Toby, Ben and I talked about making Timeholes a larger idea where we fully explored every angle of the concept. We did start the process, but quickly we got distracted by other projects. Time travel honestly scrambles your brain to write. Even with the most straightforward idea it all gets very complicated very quickly. Maybe we'll go back to it in the future? If I had a time hole I could go check if we do and come back to you?
You've a great line in the special - 'weird men doing weird stuff that has to stop' - ever been heckled right there...?
I've never knowingly been heckled at that point. But I have noticed that audiences sometimes shift awkwardly in their seats a little when I start to address the subject. Not that I really explore it in any detail, but the whole #MeToo movement has rightfully been a big deal over the past couple of years.
I suspect that if you are going to drag an audience into something you want to say about it, you better be saying something that they agree with, or it better be really funny.

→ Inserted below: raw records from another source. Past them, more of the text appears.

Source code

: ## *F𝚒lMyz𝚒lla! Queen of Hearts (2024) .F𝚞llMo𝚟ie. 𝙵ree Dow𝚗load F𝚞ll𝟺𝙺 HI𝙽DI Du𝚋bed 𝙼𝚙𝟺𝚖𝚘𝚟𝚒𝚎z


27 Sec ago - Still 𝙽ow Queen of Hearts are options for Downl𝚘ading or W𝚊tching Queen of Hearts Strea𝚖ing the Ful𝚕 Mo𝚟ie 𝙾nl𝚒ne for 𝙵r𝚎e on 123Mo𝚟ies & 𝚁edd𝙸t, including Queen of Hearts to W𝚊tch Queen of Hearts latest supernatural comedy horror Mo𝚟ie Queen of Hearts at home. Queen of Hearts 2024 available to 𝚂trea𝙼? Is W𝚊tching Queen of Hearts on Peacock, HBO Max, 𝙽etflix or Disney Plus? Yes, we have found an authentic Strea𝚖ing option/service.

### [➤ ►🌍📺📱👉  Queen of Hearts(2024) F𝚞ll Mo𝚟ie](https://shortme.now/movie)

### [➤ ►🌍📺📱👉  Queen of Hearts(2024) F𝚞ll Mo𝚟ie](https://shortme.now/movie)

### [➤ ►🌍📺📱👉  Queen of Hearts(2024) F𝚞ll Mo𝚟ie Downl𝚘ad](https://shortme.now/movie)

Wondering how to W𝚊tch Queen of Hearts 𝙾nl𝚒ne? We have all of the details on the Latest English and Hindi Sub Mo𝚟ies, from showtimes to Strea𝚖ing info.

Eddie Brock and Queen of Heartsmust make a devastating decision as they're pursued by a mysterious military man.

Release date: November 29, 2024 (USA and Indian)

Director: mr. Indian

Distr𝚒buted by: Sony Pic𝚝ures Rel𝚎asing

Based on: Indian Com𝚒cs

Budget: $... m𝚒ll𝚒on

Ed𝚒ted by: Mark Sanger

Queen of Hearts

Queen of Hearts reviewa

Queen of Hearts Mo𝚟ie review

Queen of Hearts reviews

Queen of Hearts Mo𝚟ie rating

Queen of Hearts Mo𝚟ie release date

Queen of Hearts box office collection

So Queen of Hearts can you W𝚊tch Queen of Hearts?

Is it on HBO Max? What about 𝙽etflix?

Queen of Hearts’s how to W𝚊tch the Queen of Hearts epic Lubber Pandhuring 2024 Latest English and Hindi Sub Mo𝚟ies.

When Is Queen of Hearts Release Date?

But yes, I've had many weird audience reactions over the years. As a rule I find heckles are more useful than abject silence, at least with a heckle you have something to use. I try to view heckles as gifts and then incorporate them somehow into the show.
For example, last month some guy heckled me, asking me to sing a song, I assume because he was bored of my talking. So, I just sang the rest of my set, which pleased the people who wanted to keep hearing my act without the heckles, but also made the heckler suddenly start listening.
You're doing a new show, Odd Paul, at the Leicester Comedy Festival - is that another step in a new direction?
For Odd Paul my aim is to steer my comedic point of view over subjects that I really care about. Up until now, despite my best efforts, I've always been about just finding the funny. I'd like to keep that but reveal more about Paul somehow and give this thing I do more meaning.
I mean, I say that now; as to whether I'll manage it or not is another thing entirely. I'll probably just turn it into some big utterly absurd punchline.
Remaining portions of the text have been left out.